### EXTRACTED INFORMATION

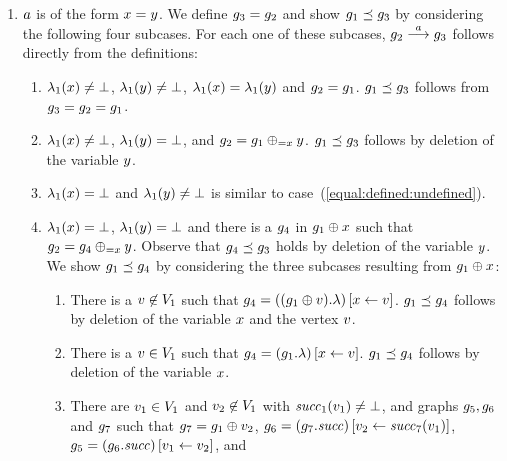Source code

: \begin{enumerate}
\item
$a$ is of the form $x=y$.
%
We define $g_3=g_2$ and
show $g_1\preceq g_3$ by considering 
the following four subcases.
%
For each one of these subcases, $g_2\stackrel{a}{\longrightarrow}g_3$ 
follows directly from the definitions:
\begin{enumerate}
\item
$\lambda_1(x)\neq\bot$, 
$\lambda_1(y)\neq\bot$,
$\lambda_1(x)=\lambda_1(y)$ and 
$g_2=g_1$.
%
$g_1\preceq g_3$ follows from $g_3=g_2=g_1$.
\item
\label{equal:defined:undefined}
$\lambda_1(x)\neq\bot$, $\lambda_1(y)=\bot$, and
$g_2=g_1\oplus_{={x}}{y}$.
%
%
$g_1\preceq g_3$ follows by deletion of the variable $y$.
\item $\lambda_1(x)=\bot$ and $\lambda_1(y)\neq\bot$ 
is similar to case~(\ref{equal:defined:undefined}).
\item
$\lambda_1(x)=\bot$, $\lambda_1(y)=\bot$
and there is a $g_4$ in 
$g_1\oplus{\ensuremath{x}}$ such that
$g_2=g_4\oplus_{={x}}{y}$.
%
Observe that $g_4\preceq g_3$ holds by deletion of the variable $y$.
%
We show $g_1\preceq g_4$ by considering the three subcases 
resulting from $g_1\oplus{\ensuremath{x}}$:
%
\begin{enumerate}
\item
\label{equal:undefined:undefined:addisolated}
There is a $v\not\in V_1$ such that
$g_4=\left((g_1\oplus{\ensuremath{v}}).\lambda\right)\left[x\leftarrow v\right]$.
%
$g_1\preceq g_4$ follows by deletion of the variable $x$ 
and the vertex $v$.
\item
\label{equal:undefined:undefined:addvariable}
There is a $v\in V_1$ such that
$g_4=\left(g_1.\lambda\right)\left[x\leftarrow v\right]$.
%
$g_1\preceq g_4$ follows by deletion of the variable $x$.
\item
\label{equal:undefined:undefined:addsimple}
There are $v_1\in V_1$ 
and $v_2\not\in V_1$ with ${\it succ}_1(v_1)\neq\bot$, 
and graphs $g_5,g_6$ and $g_7$ such that
$g_7=g_1\oplus{\ensuremath{v}_2}$,
$g_6=\left(g_7.{\it succ}\right)\left[v_2\leftarrow{\it succ}_7(v_1)\right]$,
$g_5=\left(g_6.{\it succ}\right)\left[v_1\leftarrow v_2\right]$, and

\end{enumerate}
\end{enumerate}
\end{enumerate}
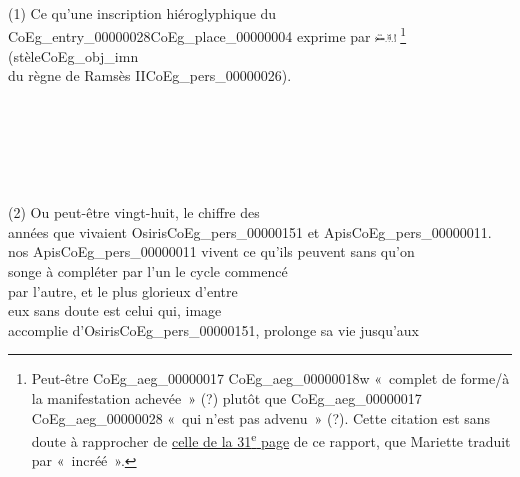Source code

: \documentclass{book}
\begin{document}
{\begin{paracol}{2}
\noindent \\
\\
\\
\\
\\
\\
\\
\\
\\
\\
\\
\\
\\
\\
\\
\\
\\
\\
(1) Ce qu’une inscription hiéroglyphique du\\
\Gls{CoEg_entry_00000028}\gls{CoEg_place_00000004} exprime par \includegraphics[height=6pt]{CoEg_Mariette_hiero_1857-04-01_16.png} \footnote{Peut-être \foreignlanguage{translit}{\gls{CoEg_aeg_00000017} \gls{CoEg_aeg_00000018}w} «~complet de forme/à la manifestation achevée~» (?)  plutôt que \foreignlanguage{translit}{\gls{CoEg_aeg_00000017} \gls{CoEg_aeg_00000028}} «~qui n'est pas advenu~» (?). Cette citation est sans doute à rapprocher de \hyperlink{CoEg_Mariette_1857-04-01_31}{celle de la 31\textsuperscript{e} page} de ce rapport, que Mariette traduit par «~incréé~».} (stèle\gls{CoEg_obj_imn}\\
du règne de Ramsès II\gls{CoEg_pers_00000026}).\\
\\
\\
\\
\\
\\
\\
(2) Ou peut-être vingt-huit, le chiffre des\\
années que vivaient Osiris\gls{CoEg_pers_00000151} et Apis\gls{CoEg_pers_00000011}.
\switchcolumn
\noindent nos Apis\gls{CoEg_pers_00000011} vivent ce qu’ils peuvent sans qu’on\\
songe à compléter par l’un le cycle commencé\\
par l’autre, et le plus glorieux d’entre\\
eux sans doute est celui qui, image\\
accomplie d’Osiris\gls{CoEg_pers_00000151}, prolonge sa vie jusqu’aux\\

\end{paracol}}
\end{document}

### WORK TO BE COMPLETED
The expected answer is the complete set of entries, copied verbatim, with no pictures.

### TASK OUTPUT
Source code

: \begin{enumerate}
\item
$a$ is of the form $x=y$.
%
We define $g_3=g_2$ and
show $g_1\preceq g_3$ by considering 
the following four subcases.
%
For each one of these subcases, $g_2\stackrel{a}{\longrightarrow}g_3$ 
follows directly from the definitions:
\begin{enumerate}
\item
$\lambda_1(x)\neq\bot$, 
$\lambda_1(y)\neq\bot$,
$\lambda_1(x)=\lambda_1(y)$ and 
$g_2=g_1$.
%
$g_1\preceq g_3$ follows from $g_3=g_2=g_1$.
\item
\label{equal:defined:undefined}
$\lambda_1(x)\neq\bot$, $\lambda_1(y)=\bot$, and
$g_2=g_1\oplus_{={x}}{y}$.
%
%
$g_1\preceq g_3$ follows by deletion of the variable $y$.
\item $\lambda_1(x)=\bot$ and $\lambda_1(y)\neq\bot$ 
is similar to case~(\ref{equal:defined:undefined}).
\item
$\lambda_1(x)=\bot$, $\lambda_1(y)=\bot$
and there is a $g_4$ in 
$g_1\oplus{\ensuremath{x}}$ such that
$g_2=g_4\oplus_{={x}}{y}$.
%
Observe that $g_4\preceq g_3$ holds by deletion of the variable $y$.
%
We show $g_1\preceq g_4$ by considering the three subcases 
resulting from $g_1\oplus{\ensuremath{x}}$:
%
\begin{enumerate}
\item
\label{equal:undefined:undefined:addisolated}
There is a $v\not\in V_1$ such that
$g_4=\left((g_1\oplus{\ensuremath{v}}).\lambda\right)\left[x\leftarrow v\right]$.
%
$g_1\preceq g_4$ follows by deletion of the variable $x$ 
and the vertex $v$.
\item
\label{equal:undefined:undefined:addvariable}
There is a $v\in V_1$ such that
$g_4=\left(g_1.\lambda\right)\left[x\leftarrow v\right]$.
%
$g_1\preceq g_4$ follows by deletion of the variable $x$.
\item
\label{equal:undefined:undefined:addsimple}
There are $v_1\in V_1$ 
and $v_2\not\in V_1$ with ${\it succ}_1(v_1)\neq\bot$, 
and graphs $g_5,g_6$ and $g_7$ such that
$g_7=g_1\oplus{\ensuremath{v}_2}$,
$g_6=\left(g_7.{\it succ}\right)\left[v_2\leftarrow{\it succ}_7(v_1)\right]$,
$g_5=\left(g_6.{\it succ}\right)\left[v_1\leftarrow v_2\right]$, and

\end{enumerate}
\end{enumerate}
\end{enumerate}
Source code

: \documentclass{book}
\begin{document}
{\begin{paracol}{2}
\noindent \\
\\
\\
\\
\\
\\
\\
\\
\\
\\
\\
\\
\\
\\
\\
\\
\\
\\
(1) Ce qu’une inscription hiéroglyphique du\\
\Gls{CoEg_entry_00000028}\gls{CoEg_place_00000004} exprime par \includegraphics[height=6pt]{CoEg_Mariette_hiero_1857-04-01_16.png} \footnote{Peut-être \foreignlanguage{translit}{\gls{CoEg_aeg_00000017} \gls{CoEg_aeg_00000018}w} «~complet de forme/à la manifestation achevée~» (?)  plutôt que \foreignlanguage{translit}{\gls{CoEg_aeg_00000017} \gls{CoEg_aeg_00000028}} «~qui n'est pas advenu~» (?). Cette citation est sans doute à rapprocher de \hyperlink{CoEg_Mariette_1857-04-01_31}{celle de la 31\textsuperscript{e} page} de ce rapport, que Mariette traduit par «~incréé~».} (stèle\gls{CoEg_obj_imn}\\
du règne de Ramsès II\gls{CoEg_pers_00000026}).\\
\\
\\
\\
\\
\\
\\
(2) Ou peut-être vingt-huit, le chiffre des\\
années que vivaient Osiris\gls{CoEg_pers_00000151} et Apis\gls{CoEg_pers_00000011}.
\switchcolumn
\noindent nos Apis\gls{CoEg_pers_00000011} vivent ce qu’ils peuvent sans qu’on\\
songe à compléter par l’un le cycle commencé\\
par l’autre, et le plus glorieux d’entre\\
eux sans doute est celui qui, image\\
accomplie d’Osiris\gls{CoEg_pers_00000151}, prolonge sa vie jusqu’aux\\

\end{paracol}}
\end{document}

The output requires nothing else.